**EXERCISE GOAL**.
Output verbatim the lines beginning at the one that contains "it is bijective." and ending at the last line of the material, inclusive of both.

**RECORD EXCERPTS**.
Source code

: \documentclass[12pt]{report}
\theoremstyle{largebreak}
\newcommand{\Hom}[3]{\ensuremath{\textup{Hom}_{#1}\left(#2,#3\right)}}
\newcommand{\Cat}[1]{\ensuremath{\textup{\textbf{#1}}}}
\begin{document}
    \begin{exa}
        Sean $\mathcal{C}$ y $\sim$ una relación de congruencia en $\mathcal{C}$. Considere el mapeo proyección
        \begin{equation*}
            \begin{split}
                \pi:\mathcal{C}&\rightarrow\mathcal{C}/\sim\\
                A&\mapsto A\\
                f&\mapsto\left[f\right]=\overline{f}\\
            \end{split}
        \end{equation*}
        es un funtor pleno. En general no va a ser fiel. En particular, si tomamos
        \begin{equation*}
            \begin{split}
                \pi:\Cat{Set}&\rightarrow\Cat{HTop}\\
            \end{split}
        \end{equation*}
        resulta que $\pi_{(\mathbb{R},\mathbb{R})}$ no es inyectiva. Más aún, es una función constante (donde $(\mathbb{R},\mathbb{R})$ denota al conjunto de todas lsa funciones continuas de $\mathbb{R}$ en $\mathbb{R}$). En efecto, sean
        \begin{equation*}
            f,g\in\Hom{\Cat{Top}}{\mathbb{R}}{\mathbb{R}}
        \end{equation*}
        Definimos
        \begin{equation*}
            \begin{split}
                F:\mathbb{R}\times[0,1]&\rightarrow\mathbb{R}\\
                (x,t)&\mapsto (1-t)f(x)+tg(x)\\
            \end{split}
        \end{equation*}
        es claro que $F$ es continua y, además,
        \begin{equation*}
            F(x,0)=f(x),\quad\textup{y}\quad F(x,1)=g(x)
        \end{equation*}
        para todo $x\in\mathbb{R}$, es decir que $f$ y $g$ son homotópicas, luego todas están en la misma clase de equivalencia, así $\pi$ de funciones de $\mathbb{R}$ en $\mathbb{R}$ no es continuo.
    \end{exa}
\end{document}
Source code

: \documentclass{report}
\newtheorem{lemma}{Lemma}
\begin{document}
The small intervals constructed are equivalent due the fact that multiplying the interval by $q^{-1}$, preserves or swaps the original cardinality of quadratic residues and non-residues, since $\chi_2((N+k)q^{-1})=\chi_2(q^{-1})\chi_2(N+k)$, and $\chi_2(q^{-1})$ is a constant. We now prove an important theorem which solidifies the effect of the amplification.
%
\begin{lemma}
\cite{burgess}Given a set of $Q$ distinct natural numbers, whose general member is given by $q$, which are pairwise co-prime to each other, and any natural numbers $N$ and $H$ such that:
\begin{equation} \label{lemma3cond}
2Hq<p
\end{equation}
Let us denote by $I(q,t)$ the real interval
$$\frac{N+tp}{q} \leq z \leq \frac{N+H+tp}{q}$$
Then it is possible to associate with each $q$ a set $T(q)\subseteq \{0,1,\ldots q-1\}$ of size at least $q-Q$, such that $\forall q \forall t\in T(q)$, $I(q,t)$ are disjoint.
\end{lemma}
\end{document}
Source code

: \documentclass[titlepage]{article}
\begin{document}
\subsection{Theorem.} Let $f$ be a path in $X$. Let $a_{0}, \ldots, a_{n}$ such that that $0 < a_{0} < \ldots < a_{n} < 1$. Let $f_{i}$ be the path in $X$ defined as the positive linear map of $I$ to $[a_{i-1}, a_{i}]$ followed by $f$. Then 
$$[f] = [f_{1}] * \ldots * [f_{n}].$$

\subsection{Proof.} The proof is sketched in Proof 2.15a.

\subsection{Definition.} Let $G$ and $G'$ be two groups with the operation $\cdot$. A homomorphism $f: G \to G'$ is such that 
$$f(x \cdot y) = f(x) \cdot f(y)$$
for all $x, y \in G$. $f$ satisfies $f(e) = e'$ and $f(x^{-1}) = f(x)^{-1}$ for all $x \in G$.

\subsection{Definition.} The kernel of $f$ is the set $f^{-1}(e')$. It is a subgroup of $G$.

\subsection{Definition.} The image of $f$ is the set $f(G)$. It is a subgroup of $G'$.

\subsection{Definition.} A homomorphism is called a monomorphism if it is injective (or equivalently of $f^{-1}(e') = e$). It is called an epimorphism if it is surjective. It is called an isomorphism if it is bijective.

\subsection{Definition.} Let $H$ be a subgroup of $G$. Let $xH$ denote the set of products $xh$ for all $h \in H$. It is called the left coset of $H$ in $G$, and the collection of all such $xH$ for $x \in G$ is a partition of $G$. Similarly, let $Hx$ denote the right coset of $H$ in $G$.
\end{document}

**ANSWER SECTION**.
\subsection{Definition.} A homomorphism is called a monomorphism if it is injective (or equivalently of $f^{-1}(e') = e$). It is called an epimorphism if it is surjective. It is called an isomorphism if it is bijective.

\subsection{Definition.} Let $H$ be a subgroup of $G$. Let $xH$ denote the set of products $xh$ for all $h \in H$. It is called the left coset of $H$ in $G$, and the collection of all such $xH$ for $x \in G$ is a partition of $G$. Similarly, let $Hx$ denote the right coset of $H$ in $G$.
\end{document}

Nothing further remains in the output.